— Source data —
________________________

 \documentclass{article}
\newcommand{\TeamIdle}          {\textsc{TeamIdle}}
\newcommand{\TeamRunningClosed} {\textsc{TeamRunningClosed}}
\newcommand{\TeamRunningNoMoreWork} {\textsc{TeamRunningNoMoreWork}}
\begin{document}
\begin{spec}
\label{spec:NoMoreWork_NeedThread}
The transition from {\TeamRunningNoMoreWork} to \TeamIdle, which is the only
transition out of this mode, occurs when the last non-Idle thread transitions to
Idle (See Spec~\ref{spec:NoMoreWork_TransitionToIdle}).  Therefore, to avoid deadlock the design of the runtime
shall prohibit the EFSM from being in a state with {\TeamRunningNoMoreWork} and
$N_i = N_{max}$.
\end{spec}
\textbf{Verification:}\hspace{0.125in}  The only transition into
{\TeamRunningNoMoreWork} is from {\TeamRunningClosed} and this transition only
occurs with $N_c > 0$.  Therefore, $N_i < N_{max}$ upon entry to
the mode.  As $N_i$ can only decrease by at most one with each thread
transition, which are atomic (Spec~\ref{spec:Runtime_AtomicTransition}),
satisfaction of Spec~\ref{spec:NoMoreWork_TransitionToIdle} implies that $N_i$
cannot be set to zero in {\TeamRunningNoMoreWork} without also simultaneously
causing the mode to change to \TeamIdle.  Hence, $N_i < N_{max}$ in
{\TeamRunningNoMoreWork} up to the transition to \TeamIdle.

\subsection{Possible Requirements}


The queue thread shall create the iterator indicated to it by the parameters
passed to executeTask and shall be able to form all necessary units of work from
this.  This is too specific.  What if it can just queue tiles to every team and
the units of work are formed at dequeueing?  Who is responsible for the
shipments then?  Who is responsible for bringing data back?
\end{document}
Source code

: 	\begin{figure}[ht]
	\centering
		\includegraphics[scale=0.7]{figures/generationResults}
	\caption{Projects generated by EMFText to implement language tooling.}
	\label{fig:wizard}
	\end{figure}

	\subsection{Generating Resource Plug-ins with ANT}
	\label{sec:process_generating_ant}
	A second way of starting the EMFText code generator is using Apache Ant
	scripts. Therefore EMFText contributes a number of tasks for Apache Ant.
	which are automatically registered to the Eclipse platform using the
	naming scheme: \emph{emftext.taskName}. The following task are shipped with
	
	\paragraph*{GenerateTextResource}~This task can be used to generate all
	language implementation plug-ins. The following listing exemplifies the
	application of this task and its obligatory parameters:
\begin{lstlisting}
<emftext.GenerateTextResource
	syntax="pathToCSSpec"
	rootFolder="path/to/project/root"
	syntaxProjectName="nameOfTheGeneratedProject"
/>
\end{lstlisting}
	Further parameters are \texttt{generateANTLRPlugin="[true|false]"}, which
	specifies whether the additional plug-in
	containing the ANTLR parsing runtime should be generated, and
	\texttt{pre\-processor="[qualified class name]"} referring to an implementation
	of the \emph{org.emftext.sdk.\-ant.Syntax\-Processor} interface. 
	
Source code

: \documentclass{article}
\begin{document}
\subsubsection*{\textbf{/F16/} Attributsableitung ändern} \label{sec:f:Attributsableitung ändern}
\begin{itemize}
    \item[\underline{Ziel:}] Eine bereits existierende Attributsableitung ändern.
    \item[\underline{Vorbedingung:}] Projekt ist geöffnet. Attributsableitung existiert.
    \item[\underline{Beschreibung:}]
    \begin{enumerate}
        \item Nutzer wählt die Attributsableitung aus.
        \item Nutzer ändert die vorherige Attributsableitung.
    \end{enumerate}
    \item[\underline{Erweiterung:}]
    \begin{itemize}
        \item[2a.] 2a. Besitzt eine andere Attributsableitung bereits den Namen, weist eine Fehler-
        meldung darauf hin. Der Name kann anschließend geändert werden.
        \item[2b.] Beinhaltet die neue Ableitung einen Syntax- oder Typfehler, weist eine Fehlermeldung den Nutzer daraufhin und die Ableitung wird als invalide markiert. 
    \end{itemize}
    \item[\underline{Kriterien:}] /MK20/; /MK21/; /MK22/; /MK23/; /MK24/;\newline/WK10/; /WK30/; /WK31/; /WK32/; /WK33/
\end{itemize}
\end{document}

________________________

— Instructions for the task —
Each line from the material above that mentions the word "units" needs to be copied.

— Answer to this problem —
passed to executeTask and shall be able to form all necessary units of work from
the units of work are formed at dequeueing?  Who is responsible for the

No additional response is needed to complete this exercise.